Déclaration fausse ou trompeuse
I. Dispositions législatives
Les articles 38 et 39 de la Loi sur l'assurance-emploi permettent à la Commission d’infliger une pénalité à un prestataire, à un employeur ou à une personne agissant pour leur compte, qui fait une déclaration ou représentation fausse ou trompeuse ou qui fournit un renseignement faux ou trompeur à la Commission.
La pénalité maximale qui peut être infligée à un prestataire est le triple du taux de prestations hebdomadaires du prestataire, pour chaque déclaration fausse ou trompeuse. La pénalité qui peut être infligée à un employeur ne dépasse pas neuf fois le montant correspondant au taux de prestations hebdomadaires maximal en vigueur au moment où elle est infligée.
Une pénalité ne peut pas être infligée plus de trente-six mois après la date à laquelle la déclaration fausse ou trompeuse a été faite. Toutefois, lorsque la Commission est d'avis qu'une déclaration fausse ou trompeuse a été faite relativement à une demande, elle a soixante-douze mois pour examiner à nouveau la demande en vue d'exiger qu'un prestataire rembourse toutes les prestations reçues auxquelles il n'avait pas droit.
Articles 38 Loi sur l'assurance-emploi, 39 Loi sur l'assurance-emploi, 40 Loi sur l'assurance-emploi, 52(5) Loi sur l'assurance-emploi et 135 de la Loi sur l’assurance-emploi Loi sur l'assurance-emploi
La Commission peut réduire ou annuler la pénalité infligée si des faits nouveaux lui sont présentés ou si, à son avis, la décision a été rendue avant que soit connu un fait essentiel ou a été fondée sur une erreur relative à un tel fait.
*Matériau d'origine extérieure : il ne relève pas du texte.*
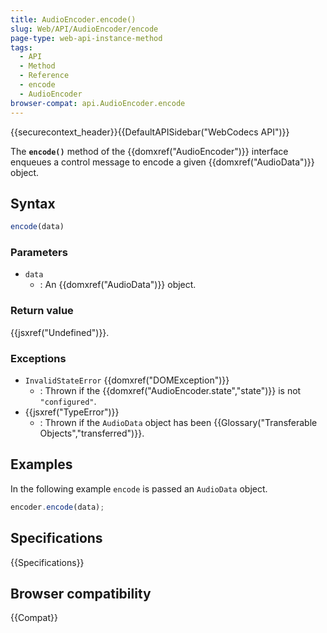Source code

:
 ```yaml
---
title: AudioEncoder.encode()
slug: Web/API/AudioEncoder/encode
page-type: web-api-instance-method
tags:
  - API
  - Method
  - Reference
  - encode
  - AudioEncoder
browser-compat: api.AudioEncoder.encode
---
```

{{securecontext_header}}{{DefaultAPISidebar("WebCodecs API")}}

The **`encode()`** method of the {{domxref("AudioEncoder")}} interface enqueues a control message to encode a given {{domxref("AudioData")}} object.

## Syntax

```js
encode(data)
```

### Parameters

- `data`
  - : An {{domxref("AudioData")}} object.

### Return value

{{jsxref("Undefined")}}.

### Exceptions

- `InvalidStateError` {{domxref("DOMException")}}
  - : Thrown if the {{domxref("AudioEncoder.state","state")}} is not `"configured"`.
- {{jsxref("TypeError")}}
  - : Thrown if the `AudioData` object has been {{Glossary("Transferable Objects","transferred")}}.

## Examples

In the following example `encode` is passed an `AudioData` object.

```js
encoder.encode(data);
```

## Specifications

{{Specifications}}

## Browser compatibility

{{Compat}}
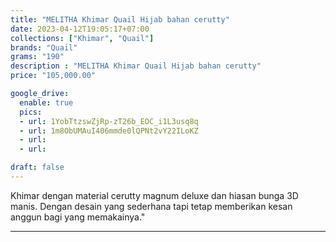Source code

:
 ```yaml
---
title: "MELITHA Khimar Quail Hijab bahan cerutty"
date: 2023-04-12T19:05:17+07:00
collections: ["Khimar", "Quail"]
brands: "Quail"
grams: "190"
description : "MELITHA Khimar Quail Hijab bahan cerutty"
price: "105,000.00"

google_drive:
  enable: true
  pics:
  - url: 1YobTtzswZjRp-zT26b_EOC_i1L3usq8q
  - url: 1m8ObUMAuI406mmde0lQPNt2vY22ILoKZ
  - url: 
  - url: 

draft: false
---
```


Khimar dengan material cerutty magnum deluxe dan hiasan bunga 3D manis. Dengan desain yang sederhana tapi tetap memberikan kesan anggun bagi yang memakainya."

---------    
 
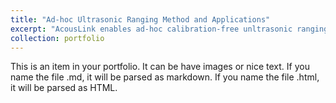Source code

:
 ```yaml
---
title: "Ad-hoc Ultrasonic Ranging Method and Applications"
excerpt: "AcousLink enables ad-hoc calibration-free unltrasonic ranging via bluetooth. <br/><img src='/images/acouslink/acouslink_hardware.png'>"
collection: portfolio
---
```


This is an item in your portfolio. It can be have images or nice text. If you name the file .md, it will be parsed as markdown. If you name the file .html, it will be parsed as HTML. 
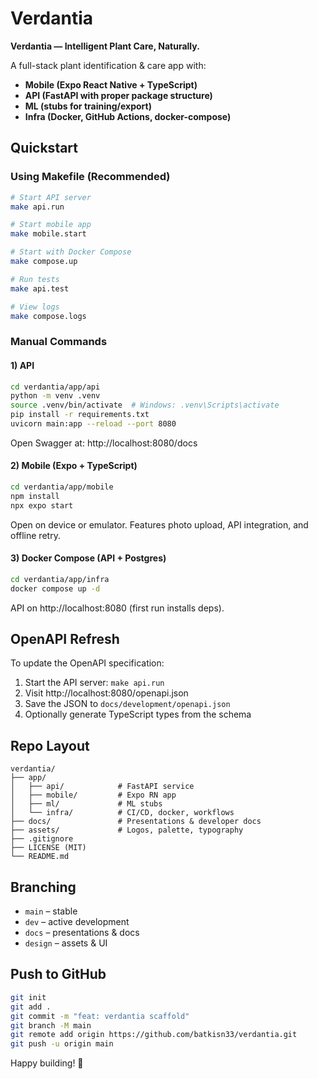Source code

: # Verdantia

**Verdantia — Intelligent Plant Care, Naturally.**

A full-stack plant identification & care app with:
- **Mobile (Expo React Native + TypeScript)**
- **API (FastAPI with proper package structure)**
- **ML (stubs for training/export)**
- **Infra (Docker, GitHub Actions, docker-compose)**

## Quickstart

### Using Makefile (Recommended)
```bash
# Start API server
make api.run

# Start mobile app
make mobile.start

# Start with Docker Compose
make compose.up

# Run tests
make api.test

# View logs
make compose.logs
```

### Manual Commands

#### 1) API
```bash
cd verdantia/app/api
python -m venv .venv
source .venv/bin/activate  # Windows: .venv\Scripts\activate
pip install -r requirements.txt
uvicorn main:app --reload --port 8080
```
Open Swagger at: http://localhost:8080/docs

#### 2) Mobile (Expo + TypeScript)
```bash
cd verdantia/app/mobile
npm install
npx expo start
```
Open on device or emulator. Features photo upload, API integration, and offline retry.

#### 3) Docker Compose (API + Postgres)
```bash
cd verdantia/app/infra
docker compose up -d
```
API on http://localhost:8080 (first run installs deps).

## OpenAPI Refresh

To update the OpenAPI specification:

1. Start the API server: `make api.run`
2. Visit http://localhost:8080/openapi.json
3. Save the JSON to `docs/development/openapi.json`
4. Optionally generate TypeScript types from the schema

## Repo Layout
```
verdantia/
├── app/
│   ├── api/            # FastAPI service
│   ├── mobile/         # Expo RN app
│   ├── ml/             # ML stubs
│   └── infra/          # CI/CD, docker, workflows
├── docs/               # Presentations & developer docs
├── assets/             # Logos, palette, typography
├── .gitignore
├── LICENSE (MIT)
└── README.md
```

## Branching
- `main` – stable
- `dev` – active development
- `docs` – presentations & docs
- `design` – assets & UI

## Push to GitHub
```bash
git init
git add .
git commit -m "feat: verdantia scaffold"
git branch -M main
git remote add origin https://github.com/batkisn33/verdantia.git
git push -u origin main
```

Happy building! 🌿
Article 41 Loi sur l’assurance-emploi Loi sur l'assurance-emploi
La Commission peut, en guise de pénalité pouvant être infligée au titre de l'article 38 ou 39 de la Loi sur l’assurance-emploi, donner un avertissement à la personne qui a perpétré un acte délictueux.
Paragraphe 41.1(1) Loi sur l’assurance-emploi Loi sur l'assurance-emploi
Le nombre d’heures d’emploi assurable requis pour faire établir une période de prestations sera majoré si un assuré est responsable d’une ou de plusieurs violations au cours des 260 semaines précédant sa demande initiale.
Article 7.1 Loi sur l’assurance-emploi Loi sur l'assurance-emploi
II. Définition d’une déclaration fausse ou trompeuse
Pour qu'une pénalité soit infligée, il doit être démontré que le prestataire avait l'intention de faire une déclaration fausse ou trompeuse. L'intention doit avoir été présente au moment où la déclaration a été faite. Il est essentiel que la déclaration fausse ait été faite sciemment.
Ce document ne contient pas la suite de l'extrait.